声明は、感染者がデマを拡散されたり、医療従事者やその家族がホテルの宿泊を拒否されたりするケースが起きていることに懸念を示し「こうした事態が続けば医療従事者の離職を生み、医療崩壊の危機が高まることになる」と指摘。報道のあり方について「社会にとって有用な情報を、プライバシーを侵害しない範囲で提供するという観点から、議論を深めていく」と表明した。
両団体は、京都大iPS細胞研究所長の山中伸弥教授ら専門家から差別・偏見防止策を共に検討するよう求められたことを受け、合同ワーキンググループ(WG)を設置し、ウェブ会議で意見交換をしてきた。【山本佳孝】
日本新聞協会と日本民間放送連盟が21日に発表した「新型コロナウイルス感染症の差別・偏見問題に関する共同声明」は次の通り。
新型コロナウイルスの感染拡大に伴い、感染者や医療従事者、エッセンシャルワーカーの方々に対する差別・偏見が大きな問題となっている。

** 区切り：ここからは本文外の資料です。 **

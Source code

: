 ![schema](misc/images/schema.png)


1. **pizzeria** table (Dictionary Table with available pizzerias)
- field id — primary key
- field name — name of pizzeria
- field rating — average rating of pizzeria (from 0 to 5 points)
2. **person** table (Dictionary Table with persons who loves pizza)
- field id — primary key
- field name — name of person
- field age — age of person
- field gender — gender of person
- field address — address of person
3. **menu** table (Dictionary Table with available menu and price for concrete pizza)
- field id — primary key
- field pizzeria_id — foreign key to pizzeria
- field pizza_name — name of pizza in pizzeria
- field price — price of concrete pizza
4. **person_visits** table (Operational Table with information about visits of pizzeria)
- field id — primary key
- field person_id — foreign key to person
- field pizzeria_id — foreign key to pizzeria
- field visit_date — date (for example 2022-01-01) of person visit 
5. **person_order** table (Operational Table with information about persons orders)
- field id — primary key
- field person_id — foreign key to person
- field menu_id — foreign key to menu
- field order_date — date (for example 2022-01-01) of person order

私たち新聞協会と民放連は、医学研究者や臨床家ら専門家からの要望を受け、感染者やその家族、医療従事者や医療機関がどのような差別や偏見に苦しめられているのか、取材・報道活動には何が求められているのか、専門家と意見交換を行った。
その結果、未知のウイルスによる病そのものの苦しみに加え、差別・偏見による人々の分断、経済活動の停滞による生活の困窮など、社会の危機が幅広く根深く進行しており、国民の知る権利に応える報道の公共的役割は一層重大になっていることを改めて強く認識した。そのため、両団体の共同声明をここに発表することとした。
感染者については、インターネット上で実名を暴こうとされたり、デマが拡散されたりするなどの人権侵害事例が生じている。医療従事者に関しては、とりわけ感染者を受け入れた医療機関の従事者やその家族がホテルの宿泊や保育所の預かりを断られたり、心ない発言で傷つけられたりするケースが起きている。こうした事態が続けば医療従事者の離職を生み、医療崩壊の危機が高まることになる。

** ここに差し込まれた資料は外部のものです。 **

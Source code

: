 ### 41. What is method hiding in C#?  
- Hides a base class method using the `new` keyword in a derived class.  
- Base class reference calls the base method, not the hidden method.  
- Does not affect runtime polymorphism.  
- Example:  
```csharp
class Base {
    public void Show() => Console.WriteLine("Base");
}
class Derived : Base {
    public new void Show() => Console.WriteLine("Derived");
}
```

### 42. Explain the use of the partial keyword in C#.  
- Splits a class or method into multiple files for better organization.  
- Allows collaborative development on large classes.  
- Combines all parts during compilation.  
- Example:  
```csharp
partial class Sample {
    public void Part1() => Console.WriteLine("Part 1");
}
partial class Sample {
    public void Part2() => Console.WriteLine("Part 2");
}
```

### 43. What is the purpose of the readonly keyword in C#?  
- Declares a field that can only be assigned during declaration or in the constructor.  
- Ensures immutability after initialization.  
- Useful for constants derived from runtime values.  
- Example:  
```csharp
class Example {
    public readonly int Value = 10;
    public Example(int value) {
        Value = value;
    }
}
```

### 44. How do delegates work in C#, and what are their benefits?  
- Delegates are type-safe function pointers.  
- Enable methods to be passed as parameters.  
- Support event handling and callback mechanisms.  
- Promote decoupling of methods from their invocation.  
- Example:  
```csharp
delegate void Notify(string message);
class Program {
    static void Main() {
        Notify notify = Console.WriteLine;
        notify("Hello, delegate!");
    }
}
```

新聞協会と民放連の加盟各社は、こうした差別・偏見、中傷は決して許されないとの考え方を共有している。感染拡大以降、各社において不当な人権侵害に対する追及や、SNS等で拡散された疑わしい情報のチェックなどに取り組んできたが、今後より一層、差別・偏見がなくなるような報道を心がけたい。
新型コロナウイルスは無症状や軽症の感染者が多く、別の疾患で受診して知らぬ間に医療従事者に感染させることが少なくない。院内感染については、医療関係者に正確・迅速な情報提供を求めるとともに、私たちも院内感染が起きやすいこのウイルスの特性を読者や視聴者・リスナーにわかりやすく伝え、センセーショナルな報道にならないよう節度を持った取材と報道に努めていく。
感染者に関する公表や報道のあり方についても、社会にとって有用な情報を、プライバシーを侵害しない範囲で提供するという観点から、議論を深めていく。
正しく恐れ、人をいたわる。そのような姿勢が社会全体に広がり、収束に向けて人々が安心して暮らせる社会を取り戻していけるよう、私たちは報道機関としての役割を一層自覚し、読者や視聴者・リスナーの期待に応えていかなければならないとの決意を新たにしている。